Directions for this task> Could you print all the entries exactly?

Records supplied>
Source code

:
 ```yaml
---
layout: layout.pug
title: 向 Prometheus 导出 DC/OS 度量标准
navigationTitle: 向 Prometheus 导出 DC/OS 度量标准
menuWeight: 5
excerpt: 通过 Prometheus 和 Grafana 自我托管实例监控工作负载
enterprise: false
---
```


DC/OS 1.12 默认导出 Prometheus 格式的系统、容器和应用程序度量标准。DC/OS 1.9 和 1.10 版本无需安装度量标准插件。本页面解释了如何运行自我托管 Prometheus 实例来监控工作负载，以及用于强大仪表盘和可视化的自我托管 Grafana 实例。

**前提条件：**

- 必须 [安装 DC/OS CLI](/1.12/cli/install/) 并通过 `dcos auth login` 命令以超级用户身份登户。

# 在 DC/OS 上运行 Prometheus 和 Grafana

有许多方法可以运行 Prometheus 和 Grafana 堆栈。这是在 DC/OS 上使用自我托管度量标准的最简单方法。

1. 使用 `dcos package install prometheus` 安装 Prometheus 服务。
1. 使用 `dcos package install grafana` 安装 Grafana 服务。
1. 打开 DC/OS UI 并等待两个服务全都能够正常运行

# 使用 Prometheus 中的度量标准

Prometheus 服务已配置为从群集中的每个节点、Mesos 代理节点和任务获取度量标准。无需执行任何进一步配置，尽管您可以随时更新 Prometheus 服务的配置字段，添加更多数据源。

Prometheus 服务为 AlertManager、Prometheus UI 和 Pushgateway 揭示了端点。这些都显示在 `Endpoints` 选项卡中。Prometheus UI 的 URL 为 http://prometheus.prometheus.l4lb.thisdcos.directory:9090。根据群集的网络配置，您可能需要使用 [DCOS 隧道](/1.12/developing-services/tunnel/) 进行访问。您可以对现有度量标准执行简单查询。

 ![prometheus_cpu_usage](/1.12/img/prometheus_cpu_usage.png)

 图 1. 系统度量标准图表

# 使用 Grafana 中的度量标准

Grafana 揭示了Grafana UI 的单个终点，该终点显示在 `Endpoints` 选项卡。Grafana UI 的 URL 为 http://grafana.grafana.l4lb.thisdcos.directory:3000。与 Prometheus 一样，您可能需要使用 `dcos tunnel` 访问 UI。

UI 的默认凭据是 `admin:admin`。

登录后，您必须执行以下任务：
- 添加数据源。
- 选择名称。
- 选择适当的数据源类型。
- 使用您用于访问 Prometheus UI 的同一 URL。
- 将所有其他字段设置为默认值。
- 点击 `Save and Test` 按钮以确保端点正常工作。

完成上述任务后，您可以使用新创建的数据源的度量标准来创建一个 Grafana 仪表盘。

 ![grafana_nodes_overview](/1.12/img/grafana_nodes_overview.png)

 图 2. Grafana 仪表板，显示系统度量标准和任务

Reply>
Source code

:
 ```yaml
---
layout: layout.pug
title: 向 Prometheus 导出 DC/OS 度量标准
navigationTitle: 向 Prometheus 导出 DC/OS 度量标准
menuWeight: 5
excerpt: 通过 Prometheus 和 Grafana 自我托管实例监控工作负载
enterprise: false
---
```


DC/OS 1.12 默认导出 Prometheus 格式的系统、容器和应用程序度量标准。DC/OS 1.9 和 1.10 版本无需安装度量标准插件。本页面解释了如何运行自我托管 Prometheus 实例来监控工作负载，以及用于强大仪表盘和可视化的自我托管 Grafana 实例。

**前提条件：**

- 必须 [安装 DC/OS CLI](/1.12/cli/install/) 并通过 `dcos auth login` 命令以超级用户身份登户。

# 在 DC/OS 上运行 Prometheus 和 Grafana

有许多方法可以运行 Prometheus 和 Grafana 堆栈。这是在 DC/OS 上使用自我托管度量标准的最简单方法。

1. 使用 `dcos package install prometheus` 安装 Prometheus 服务。
1. 使用 `dcos package install grafana` 安装 Grafana 服务。
1. 打开 DC/OS UI 并等待两个服务全都能够正常运行

# 使用 Prometheus 中的度量标准

Prometheus 服务已配置为从群集中的每个节点、Mesos 代理节点和任务获取度量标准。无需执行任何进一步配置，尽管您可以随时更新 Prometheus 服务的配置字段，添加更多数据源。

Prometheus 服务为 AlertManager、Prometheus UI 和 Pushgateway 揭示了端点。这些都显示在 `Endpoints` 选项卡中。Prometheus UI 的 URL 为 http://prometheus.prometheus.l4lb.thisdcos.directory:9090。根据群集的网络配置，您可能需要使用 [DCOS 隧道](/1.12/developing-services/tunnel/) 进行访问。您可以对现有度量标准执行简单查询。

 ![prometheus_cpu_usage](/1.12/img/prometheus_cpu_usage.png)

 图 1. 系统度量标准图表

# 使用 Grafana 中的度量标准

Grafana 揭示了Grafana UI 的单个终点，该终点显示在 `Endpoints` 选项卡。Grafana UI 的 URL 为 http://grafana.grafana.l4lb.thisdcos.directory:3000。与 Prometheus 一样，您可能需要使用 `dcos tunnel` 访问 UI。

UI 的默认凭据是 `admin:admin`。

登录后，您必须执行以下任务：
- 添加数据源。
- 选择名称。
- 选择适当的数据源类型。
- 使用您用于访问 Prometheus UI 的同一 URL。
- 将所有其他字段设置为默认值。
- 点击 `Save and Test` 按钮以确保端点正常工作。

完成上述任务后，您可以使用新创建的数据源的度量标准来创建一个 Grafana 仪表盘。

 ![grafana_nodes_overview](/1.12/img/grafana_nodes_overview.png)

 图 2. Grafana 仪表板，显示系统度量标准和任务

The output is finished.